The storm also had a major impact on schools and children. Some bus trips were delayed for hours.
“I was super scared. I was like if I don’t get home to my parents, like, I’m going to freak out,” one student said.
Other buses were flat-out stranded.
Metro Atlanta was paralyzed for days.
In the aftermath, this headline led the front page of the Atlanta Journal-Constitution: “How did this happen?”
“Within a very short window of time, many more motorists got on the roadways and during that same timeframe is when the amount of snow continued to come,” then-Gov. Nathan Deal said about the storm.
Since 2014, there have been major changes on the state level, including the creation of a state meteorologist position to monitor our forecast and coordinate with state agencies.
Also, there is more pre-treatment of the state’s roads.
“We’ve had events where we have had more snowfall than in 2014 and because GDOT and some of the other agencies supporting them have gone out and pre-treated the roads and done the leg work beforehand, it has kept lanes opened when it’s below freezing,” state meteorologist Will Lanxton said.
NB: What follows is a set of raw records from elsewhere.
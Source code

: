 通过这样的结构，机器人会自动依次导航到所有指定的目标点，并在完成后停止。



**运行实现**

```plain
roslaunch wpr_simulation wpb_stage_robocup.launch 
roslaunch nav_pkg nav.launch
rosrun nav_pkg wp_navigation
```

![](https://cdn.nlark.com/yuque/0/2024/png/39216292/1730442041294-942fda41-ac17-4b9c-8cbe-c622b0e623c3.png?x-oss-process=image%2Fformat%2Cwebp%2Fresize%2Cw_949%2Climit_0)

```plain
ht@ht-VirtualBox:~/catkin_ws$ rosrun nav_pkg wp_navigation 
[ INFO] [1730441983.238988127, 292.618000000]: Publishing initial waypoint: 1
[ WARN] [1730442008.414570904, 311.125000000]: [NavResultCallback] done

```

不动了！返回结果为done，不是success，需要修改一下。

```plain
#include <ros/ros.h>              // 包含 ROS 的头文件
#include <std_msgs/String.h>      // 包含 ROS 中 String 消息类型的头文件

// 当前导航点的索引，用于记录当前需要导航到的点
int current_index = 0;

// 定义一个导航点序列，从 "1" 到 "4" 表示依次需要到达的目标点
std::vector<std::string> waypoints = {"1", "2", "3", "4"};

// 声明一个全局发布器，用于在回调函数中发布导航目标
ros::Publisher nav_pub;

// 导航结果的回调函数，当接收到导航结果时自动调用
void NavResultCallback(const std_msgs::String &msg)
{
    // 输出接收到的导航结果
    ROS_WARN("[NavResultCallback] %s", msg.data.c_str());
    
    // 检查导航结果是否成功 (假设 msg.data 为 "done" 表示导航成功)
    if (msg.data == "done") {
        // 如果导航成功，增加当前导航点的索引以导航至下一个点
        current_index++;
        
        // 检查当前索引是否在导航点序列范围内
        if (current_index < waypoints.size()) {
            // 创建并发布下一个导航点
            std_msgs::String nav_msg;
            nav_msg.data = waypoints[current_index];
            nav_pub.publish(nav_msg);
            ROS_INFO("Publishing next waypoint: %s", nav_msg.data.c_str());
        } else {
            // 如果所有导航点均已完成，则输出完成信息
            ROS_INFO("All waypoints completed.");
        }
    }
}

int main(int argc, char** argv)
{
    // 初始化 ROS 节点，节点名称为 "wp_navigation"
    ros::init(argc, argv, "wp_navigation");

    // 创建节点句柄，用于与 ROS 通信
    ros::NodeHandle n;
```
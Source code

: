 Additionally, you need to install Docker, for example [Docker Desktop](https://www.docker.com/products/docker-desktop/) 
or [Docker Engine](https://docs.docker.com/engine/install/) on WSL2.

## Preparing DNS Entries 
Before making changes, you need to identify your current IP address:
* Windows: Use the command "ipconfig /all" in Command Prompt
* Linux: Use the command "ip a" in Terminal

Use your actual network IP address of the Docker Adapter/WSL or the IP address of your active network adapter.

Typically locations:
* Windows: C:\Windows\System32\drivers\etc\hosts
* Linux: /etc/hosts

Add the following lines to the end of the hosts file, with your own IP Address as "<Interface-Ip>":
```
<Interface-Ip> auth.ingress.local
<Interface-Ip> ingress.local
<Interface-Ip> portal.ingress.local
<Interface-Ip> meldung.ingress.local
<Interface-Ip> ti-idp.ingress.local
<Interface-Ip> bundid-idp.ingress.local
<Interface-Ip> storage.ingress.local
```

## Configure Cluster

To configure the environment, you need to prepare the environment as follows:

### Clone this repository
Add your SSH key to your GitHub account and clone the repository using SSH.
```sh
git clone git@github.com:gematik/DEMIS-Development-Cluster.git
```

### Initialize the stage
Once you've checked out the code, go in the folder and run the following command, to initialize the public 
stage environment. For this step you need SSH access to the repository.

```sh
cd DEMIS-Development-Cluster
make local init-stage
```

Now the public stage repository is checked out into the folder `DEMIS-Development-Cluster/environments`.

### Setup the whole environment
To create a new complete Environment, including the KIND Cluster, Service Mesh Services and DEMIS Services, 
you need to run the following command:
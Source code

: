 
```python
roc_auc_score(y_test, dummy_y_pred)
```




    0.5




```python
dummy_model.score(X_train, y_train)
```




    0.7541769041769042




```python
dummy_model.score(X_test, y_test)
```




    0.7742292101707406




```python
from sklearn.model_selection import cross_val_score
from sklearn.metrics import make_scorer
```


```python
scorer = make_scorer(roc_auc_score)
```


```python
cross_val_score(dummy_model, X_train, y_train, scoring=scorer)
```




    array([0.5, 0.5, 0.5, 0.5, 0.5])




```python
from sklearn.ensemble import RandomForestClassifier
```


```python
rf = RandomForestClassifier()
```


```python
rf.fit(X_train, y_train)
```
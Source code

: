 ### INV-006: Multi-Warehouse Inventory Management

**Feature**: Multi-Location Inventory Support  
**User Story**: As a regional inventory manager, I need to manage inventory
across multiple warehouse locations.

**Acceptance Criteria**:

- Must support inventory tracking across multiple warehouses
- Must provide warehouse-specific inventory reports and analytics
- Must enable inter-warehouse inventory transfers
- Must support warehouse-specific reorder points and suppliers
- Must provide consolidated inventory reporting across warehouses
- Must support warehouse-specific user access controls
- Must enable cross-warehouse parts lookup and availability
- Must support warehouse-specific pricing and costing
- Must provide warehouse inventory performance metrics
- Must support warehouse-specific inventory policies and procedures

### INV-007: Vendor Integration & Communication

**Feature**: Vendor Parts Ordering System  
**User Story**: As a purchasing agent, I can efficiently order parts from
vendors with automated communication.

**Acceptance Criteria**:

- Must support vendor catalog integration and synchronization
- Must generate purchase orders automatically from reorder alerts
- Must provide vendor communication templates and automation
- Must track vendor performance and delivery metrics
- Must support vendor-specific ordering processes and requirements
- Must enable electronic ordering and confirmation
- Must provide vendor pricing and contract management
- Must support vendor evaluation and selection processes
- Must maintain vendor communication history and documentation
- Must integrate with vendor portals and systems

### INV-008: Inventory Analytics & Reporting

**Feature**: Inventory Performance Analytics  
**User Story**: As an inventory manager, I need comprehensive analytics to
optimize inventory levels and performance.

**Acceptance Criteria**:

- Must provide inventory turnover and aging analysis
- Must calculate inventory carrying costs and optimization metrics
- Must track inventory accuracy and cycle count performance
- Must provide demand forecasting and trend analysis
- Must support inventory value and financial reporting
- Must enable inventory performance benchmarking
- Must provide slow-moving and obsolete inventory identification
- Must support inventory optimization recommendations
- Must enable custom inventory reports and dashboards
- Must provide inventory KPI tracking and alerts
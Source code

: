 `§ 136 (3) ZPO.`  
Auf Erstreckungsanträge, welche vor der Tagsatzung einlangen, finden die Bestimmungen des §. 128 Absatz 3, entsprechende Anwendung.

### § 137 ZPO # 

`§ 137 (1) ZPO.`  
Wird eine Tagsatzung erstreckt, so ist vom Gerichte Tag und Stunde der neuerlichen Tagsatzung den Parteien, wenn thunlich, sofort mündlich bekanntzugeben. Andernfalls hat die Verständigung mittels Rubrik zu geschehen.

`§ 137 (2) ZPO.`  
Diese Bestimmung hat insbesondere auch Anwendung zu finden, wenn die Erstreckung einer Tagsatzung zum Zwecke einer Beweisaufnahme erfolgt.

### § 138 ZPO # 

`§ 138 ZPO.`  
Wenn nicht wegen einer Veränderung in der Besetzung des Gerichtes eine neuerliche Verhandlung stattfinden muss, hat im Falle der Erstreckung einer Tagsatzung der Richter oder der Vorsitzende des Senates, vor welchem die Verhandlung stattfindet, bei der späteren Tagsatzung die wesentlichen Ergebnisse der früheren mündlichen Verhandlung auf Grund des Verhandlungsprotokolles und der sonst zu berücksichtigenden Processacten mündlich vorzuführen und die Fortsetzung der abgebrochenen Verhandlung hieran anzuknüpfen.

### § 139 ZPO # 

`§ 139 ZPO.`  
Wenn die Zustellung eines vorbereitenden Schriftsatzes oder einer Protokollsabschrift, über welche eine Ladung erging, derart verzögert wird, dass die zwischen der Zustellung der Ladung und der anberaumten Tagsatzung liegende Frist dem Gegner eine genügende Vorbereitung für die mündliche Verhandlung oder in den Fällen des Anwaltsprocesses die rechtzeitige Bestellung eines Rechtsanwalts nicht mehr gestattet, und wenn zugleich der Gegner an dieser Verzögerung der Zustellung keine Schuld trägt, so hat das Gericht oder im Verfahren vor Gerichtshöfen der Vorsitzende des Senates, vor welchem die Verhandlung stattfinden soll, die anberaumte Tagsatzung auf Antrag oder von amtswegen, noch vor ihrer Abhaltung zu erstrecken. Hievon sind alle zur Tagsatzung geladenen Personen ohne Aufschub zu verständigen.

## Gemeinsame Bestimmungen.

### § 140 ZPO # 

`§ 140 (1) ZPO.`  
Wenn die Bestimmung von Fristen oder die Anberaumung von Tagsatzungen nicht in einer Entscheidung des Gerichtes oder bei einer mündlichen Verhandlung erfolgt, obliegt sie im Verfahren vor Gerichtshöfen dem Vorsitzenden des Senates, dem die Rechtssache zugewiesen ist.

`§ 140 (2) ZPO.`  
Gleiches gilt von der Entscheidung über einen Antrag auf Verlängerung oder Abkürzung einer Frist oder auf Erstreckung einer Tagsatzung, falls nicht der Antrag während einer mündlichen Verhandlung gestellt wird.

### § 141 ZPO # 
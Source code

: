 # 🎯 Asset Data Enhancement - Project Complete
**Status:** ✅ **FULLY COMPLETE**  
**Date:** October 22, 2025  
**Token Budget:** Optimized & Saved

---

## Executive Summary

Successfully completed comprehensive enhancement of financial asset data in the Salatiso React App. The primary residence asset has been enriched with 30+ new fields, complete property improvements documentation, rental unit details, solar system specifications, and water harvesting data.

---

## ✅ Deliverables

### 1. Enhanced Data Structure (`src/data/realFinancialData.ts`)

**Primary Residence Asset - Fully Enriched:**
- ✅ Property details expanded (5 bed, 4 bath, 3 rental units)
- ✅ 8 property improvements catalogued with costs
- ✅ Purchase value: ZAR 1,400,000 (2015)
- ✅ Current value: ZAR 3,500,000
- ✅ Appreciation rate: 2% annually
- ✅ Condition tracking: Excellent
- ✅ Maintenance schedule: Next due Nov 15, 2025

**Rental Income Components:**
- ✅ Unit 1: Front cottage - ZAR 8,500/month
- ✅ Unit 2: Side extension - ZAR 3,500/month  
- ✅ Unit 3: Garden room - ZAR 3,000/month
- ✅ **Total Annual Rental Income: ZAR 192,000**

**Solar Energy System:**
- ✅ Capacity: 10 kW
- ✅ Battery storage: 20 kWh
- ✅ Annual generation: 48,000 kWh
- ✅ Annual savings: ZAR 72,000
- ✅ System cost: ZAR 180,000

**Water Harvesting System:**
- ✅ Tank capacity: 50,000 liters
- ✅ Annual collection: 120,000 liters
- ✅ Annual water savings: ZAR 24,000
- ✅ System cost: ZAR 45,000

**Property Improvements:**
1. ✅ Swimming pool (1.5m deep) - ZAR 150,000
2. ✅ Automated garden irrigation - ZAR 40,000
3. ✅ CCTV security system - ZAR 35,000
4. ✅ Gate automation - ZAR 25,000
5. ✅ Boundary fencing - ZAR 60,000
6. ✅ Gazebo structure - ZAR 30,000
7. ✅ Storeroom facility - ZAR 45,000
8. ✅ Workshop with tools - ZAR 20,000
Another big change, the state installed a network of road sensors across Georgia providing a precise measurement closely monitored by Severe Weather Team 2, the state, and GDOT.
“They’re able to pre-position their resources to be able to treat the roads when it happens as opposed to being reactive. They can be proactive on that,” Lanxton said. “Just having that data available in real-time in an event has truly been a game changer.”